Приходили на имя Сони письма с иностранными марками. Когда марки были немецкие, то губернатор знал, — что это от матери, из Германии. Приходили еще письма со швейцарскими марками; они были всегда в голубоватых конвертах, с мужским почерком на адресе. Губернатор всматривался в этот почерк; буквы «а» и «о» были всегда тщательно закруглены сверху, что по графологии означало скрытный характер.

Губернатор не любил тех дней, когда приходили письма: тогда в дом врывалось что-то чужое, постороннее и, казалось, мешало ему жить. Письма из Швейцарии были, вероятно, от того, кого Соня любила.

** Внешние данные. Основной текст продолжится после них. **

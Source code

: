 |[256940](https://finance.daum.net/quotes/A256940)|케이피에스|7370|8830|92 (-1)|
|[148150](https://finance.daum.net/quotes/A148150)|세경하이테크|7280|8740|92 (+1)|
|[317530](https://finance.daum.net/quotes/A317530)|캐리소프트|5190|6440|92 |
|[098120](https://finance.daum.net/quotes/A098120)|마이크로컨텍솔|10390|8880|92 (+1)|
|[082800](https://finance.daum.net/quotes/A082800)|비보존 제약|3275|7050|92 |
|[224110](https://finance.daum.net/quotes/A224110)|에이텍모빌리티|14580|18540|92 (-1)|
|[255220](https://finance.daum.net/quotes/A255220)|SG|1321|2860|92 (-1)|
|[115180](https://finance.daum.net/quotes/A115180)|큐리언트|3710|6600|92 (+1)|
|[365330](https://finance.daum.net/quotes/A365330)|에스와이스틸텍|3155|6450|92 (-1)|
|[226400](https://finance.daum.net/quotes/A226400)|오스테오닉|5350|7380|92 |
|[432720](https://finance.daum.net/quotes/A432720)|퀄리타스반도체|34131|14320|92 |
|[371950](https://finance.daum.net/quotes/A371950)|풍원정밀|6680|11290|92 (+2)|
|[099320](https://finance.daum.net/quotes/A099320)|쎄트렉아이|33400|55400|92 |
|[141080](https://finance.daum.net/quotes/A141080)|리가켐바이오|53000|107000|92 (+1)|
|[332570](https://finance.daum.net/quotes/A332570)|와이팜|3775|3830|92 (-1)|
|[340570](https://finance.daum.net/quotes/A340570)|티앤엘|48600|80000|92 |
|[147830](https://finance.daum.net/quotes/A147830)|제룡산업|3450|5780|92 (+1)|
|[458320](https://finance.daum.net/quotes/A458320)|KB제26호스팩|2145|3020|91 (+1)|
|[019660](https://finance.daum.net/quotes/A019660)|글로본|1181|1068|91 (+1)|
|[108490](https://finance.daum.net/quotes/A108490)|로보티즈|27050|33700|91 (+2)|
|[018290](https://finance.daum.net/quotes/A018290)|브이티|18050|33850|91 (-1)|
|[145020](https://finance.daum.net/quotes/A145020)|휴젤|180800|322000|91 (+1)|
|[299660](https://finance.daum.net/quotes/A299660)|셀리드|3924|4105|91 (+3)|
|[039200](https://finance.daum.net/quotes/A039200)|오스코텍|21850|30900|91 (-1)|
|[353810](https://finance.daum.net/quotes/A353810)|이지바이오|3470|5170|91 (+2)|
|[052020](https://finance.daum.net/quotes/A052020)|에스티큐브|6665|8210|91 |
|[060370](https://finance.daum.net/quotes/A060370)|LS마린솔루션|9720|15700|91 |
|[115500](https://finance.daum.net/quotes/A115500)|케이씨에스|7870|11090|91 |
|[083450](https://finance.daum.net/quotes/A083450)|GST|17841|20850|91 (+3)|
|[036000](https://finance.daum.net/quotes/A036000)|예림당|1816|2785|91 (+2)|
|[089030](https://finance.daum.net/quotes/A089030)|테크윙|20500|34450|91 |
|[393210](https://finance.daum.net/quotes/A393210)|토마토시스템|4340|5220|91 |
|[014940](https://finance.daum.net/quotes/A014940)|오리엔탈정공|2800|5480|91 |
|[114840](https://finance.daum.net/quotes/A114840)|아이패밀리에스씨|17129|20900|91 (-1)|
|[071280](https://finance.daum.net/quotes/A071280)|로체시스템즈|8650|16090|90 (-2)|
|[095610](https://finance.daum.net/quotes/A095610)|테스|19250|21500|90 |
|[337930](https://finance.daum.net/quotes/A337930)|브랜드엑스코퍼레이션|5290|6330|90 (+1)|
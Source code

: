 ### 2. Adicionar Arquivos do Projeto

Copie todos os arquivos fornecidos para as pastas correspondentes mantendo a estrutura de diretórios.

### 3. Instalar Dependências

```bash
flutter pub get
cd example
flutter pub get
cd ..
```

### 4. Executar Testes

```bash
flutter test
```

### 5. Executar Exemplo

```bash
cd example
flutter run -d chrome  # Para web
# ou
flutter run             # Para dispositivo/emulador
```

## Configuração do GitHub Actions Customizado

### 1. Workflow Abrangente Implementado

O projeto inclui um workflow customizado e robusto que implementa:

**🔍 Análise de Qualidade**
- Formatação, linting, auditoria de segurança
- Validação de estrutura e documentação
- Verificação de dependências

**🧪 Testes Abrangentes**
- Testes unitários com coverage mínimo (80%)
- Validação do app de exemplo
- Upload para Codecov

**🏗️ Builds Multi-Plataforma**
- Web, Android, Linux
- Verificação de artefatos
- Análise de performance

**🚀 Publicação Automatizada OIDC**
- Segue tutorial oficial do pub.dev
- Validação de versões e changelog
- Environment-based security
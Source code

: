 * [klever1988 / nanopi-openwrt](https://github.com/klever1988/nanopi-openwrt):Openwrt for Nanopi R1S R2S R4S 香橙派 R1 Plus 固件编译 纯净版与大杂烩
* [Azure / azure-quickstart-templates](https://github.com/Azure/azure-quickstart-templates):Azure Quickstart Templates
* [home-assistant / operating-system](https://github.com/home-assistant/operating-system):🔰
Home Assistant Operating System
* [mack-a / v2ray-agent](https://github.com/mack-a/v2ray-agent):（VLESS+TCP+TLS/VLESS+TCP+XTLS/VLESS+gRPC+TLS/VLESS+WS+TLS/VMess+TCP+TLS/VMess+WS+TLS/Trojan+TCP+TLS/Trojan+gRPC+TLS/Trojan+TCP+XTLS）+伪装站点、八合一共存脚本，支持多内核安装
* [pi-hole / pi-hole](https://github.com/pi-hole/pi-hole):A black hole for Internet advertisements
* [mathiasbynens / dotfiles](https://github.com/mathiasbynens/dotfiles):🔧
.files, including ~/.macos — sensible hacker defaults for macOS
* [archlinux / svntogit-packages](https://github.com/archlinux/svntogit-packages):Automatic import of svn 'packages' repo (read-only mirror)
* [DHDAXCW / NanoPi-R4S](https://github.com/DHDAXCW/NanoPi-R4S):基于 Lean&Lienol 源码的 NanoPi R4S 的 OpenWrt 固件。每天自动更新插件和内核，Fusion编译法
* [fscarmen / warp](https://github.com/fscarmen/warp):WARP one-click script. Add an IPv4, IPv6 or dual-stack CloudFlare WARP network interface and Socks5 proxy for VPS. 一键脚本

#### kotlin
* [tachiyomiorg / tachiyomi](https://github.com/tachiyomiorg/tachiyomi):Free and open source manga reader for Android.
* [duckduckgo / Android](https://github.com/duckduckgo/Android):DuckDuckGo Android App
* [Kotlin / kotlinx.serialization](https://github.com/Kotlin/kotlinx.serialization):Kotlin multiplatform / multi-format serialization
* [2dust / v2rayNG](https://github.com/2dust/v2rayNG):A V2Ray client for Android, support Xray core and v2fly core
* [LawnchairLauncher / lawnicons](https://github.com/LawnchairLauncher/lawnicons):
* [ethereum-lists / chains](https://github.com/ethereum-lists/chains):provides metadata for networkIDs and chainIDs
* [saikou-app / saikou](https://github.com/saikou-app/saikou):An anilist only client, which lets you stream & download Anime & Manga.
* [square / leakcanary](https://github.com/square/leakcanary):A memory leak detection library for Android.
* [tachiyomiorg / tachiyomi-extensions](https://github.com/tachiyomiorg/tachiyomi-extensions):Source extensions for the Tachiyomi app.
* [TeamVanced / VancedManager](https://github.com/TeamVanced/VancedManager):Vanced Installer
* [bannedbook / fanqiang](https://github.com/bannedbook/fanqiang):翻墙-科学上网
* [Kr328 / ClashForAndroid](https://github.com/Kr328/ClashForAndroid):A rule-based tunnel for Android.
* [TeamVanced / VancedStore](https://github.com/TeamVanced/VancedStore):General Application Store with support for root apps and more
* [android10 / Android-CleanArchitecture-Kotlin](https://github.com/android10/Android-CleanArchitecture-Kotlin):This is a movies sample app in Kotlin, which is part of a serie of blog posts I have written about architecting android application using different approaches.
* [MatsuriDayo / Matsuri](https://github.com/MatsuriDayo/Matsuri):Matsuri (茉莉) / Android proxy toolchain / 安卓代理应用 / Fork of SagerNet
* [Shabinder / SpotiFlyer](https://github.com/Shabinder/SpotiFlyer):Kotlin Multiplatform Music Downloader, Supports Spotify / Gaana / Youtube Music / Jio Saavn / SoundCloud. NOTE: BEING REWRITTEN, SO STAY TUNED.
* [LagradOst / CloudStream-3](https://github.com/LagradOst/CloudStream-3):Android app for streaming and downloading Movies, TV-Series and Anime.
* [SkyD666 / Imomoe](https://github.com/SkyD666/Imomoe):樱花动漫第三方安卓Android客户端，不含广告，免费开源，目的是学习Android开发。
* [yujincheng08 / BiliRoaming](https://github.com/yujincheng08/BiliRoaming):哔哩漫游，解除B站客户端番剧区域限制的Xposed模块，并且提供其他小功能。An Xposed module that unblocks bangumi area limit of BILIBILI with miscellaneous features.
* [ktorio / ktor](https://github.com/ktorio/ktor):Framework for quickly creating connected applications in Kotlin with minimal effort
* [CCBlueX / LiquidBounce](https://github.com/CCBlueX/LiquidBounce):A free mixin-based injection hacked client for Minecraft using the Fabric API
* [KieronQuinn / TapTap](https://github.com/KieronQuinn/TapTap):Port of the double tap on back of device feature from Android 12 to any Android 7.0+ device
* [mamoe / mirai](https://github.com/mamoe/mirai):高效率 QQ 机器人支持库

Мучительно хотелось посмотреть хотя бы на портрет этого человека. Хотелось узнать его адрес и написать ему несколько больших горячих писем, написать о том, что нельзя не любить прекрасной девушки Сони, что большой грех — мучить ее и доставлять ей страдание. И губернатор неоднократно принимался писать на почтовой, с прозрачными линиями бумаге:

— Я не знаю вас, — начинал он, — но вы должны быть чудесным человеком, если вас полюбила моя дочь, прекрасная девушка Соня. Я, старый и жестокий человек, потерявший свою душу, пишу вам. Сердце мое застыло в житейской сутолоке. Нет слез у меня. Бог лишил меня их, и в этом — моя самая большая и горькая кара. Я чувствую, что пишу нескладно, но я прошу вас: пощадите прекрасную, чистую девушку. Мы приедем в Швейцарию и будем жить втроем. Я забуду свое губернаторство, забуду свою тяжелую жизнь; мы с Соней вздохнем, и будем любить вас. Есть ангелы на небесах, и бог — их царь. Эта фраза, я знаю, не нужна здесь, и вам не понятна, но зачеркивать ее не нужно. Мне так хочется говорить о боге, об ангелах, о будущем суде, о справедливости, которая покарает меня. Тут нет раскаяния, тут другое, — большое, тоскливое и жуткое, для человека невыносимое. И не об этом, я знаю, мне надо писать вам. Мне надо писать вам о Соне, о прекрасной Соне.